*** Opening of Information provided ***

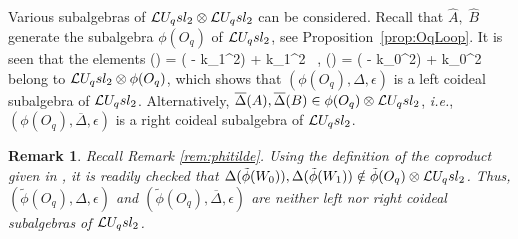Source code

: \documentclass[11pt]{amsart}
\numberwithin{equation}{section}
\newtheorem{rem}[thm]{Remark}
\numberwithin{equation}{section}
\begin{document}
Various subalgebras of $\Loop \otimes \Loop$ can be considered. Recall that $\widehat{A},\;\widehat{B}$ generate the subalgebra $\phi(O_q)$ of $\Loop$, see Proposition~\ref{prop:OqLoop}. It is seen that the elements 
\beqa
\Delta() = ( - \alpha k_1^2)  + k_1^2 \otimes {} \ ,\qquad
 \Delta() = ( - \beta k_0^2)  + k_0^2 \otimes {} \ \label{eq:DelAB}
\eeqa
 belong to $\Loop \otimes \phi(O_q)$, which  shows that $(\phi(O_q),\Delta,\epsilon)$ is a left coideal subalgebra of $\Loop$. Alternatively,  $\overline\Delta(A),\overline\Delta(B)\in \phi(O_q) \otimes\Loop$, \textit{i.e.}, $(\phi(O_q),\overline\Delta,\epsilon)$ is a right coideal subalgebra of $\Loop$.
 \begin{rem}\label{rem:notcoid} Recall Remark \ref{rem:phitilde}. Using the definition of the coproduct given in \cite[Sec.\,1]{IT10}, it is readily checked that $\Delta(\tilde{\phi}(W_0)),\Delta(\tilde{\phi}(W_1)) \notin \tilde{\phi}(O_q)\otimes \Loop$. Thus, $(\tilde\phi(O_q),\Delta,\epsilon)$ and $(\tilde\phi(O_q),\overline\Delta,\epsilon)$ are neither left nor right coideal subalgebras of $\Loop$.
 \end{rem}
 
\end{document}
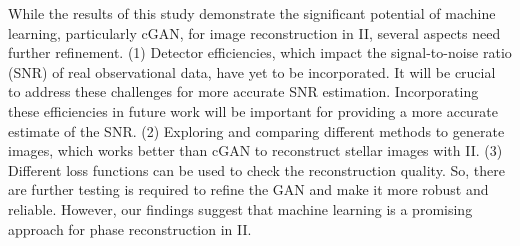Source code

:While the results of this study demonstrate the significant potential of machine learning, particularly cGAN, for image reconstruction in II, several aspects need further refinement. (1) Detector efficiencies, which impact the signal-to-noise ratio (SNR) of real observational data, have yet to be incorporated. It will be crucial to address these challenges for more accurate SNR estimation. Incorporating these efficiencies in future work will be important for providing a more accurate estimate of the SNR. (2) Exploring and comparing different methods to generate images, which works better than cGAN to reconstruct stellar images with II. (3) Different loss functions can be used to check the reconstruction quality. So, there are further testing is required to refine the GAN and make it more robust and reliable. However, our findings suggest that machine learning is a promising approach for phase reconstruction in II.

*** Close of Information provided ***
*** Opening of Information provided ***

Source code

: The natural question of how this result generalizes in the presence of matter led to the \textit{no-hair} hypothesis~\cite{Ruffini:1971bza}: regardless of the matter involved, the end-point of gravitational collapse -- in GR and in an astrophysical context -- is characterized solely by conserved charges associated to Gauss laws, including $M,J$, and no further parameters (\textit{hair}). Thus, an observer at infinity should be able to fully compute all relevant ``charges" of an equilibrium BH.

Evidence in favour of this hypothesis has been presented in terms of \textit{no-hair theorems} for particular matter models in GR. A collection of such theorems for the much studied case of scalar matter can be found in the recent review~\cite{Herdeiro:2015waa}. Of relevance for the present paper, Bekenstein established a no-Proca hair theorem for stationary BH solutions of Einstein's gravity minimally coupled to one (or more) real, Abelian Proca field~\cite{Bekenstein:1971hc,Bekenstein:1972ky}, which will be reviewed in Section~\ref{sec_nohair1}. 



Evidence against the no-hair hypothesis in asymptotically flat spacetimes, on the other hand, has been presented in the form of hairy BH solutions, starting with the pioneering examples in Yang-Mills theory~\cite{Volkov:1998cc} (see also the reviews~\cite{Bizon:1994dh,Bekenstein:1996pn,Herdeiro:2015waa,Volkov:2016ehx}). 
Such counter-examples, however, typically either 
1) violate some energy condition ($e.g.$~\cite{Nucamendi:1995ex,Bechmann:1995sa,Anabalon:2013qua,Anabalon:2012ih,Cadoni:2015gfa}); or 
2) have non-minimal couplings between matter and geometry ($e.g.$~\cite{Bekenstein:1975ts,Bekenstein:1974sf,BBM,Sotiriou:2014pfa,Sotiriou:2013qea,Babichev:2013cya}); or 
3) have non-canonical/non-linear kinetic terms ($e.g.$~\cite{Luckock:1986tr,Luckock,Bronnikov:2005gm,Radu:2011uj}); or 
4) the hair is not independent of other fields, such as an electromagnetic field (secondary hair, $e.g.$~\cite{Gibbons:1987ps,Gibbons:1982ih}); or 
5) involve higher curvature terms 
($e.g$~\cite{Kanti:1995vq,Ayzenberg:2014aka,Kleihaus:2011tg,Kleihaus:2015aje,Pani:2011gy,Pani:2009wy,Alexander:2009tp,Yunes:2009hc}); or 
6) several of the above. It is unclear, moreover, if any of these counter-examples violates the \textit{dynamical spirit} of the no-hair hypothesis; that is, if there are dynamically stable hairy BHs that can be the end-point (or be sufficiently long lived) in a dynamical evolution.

*** Close of Information provided ***

- **Activity**
An answer is complete only when it holds every line above containing the string "examples".

- **Task output**
Evidence against the no-hair hypothesis in asymptotically flat spacetimes, on the other hand, has been presented in the form of hairy BH solutions, starting with the pioneering examples in Yang-Mills theory~\cite{Volkov:1998cc} (see also the reviews~\cite{Bizon:1994dh,Bekenstein:1996pn,Herdeiro:2015waa,Volkov:2016ehx}). 
Such counter-examples, however, typically either 
6) several of the above. It is unclear, moreover, if any of these counter-examples violates the \textit{dynamical spirit} of the no-hair hypothesis; that is, if there are dynamically stable hairy BHs that can be the end-point (or be sufficiently long lived) in a dynamical evolution.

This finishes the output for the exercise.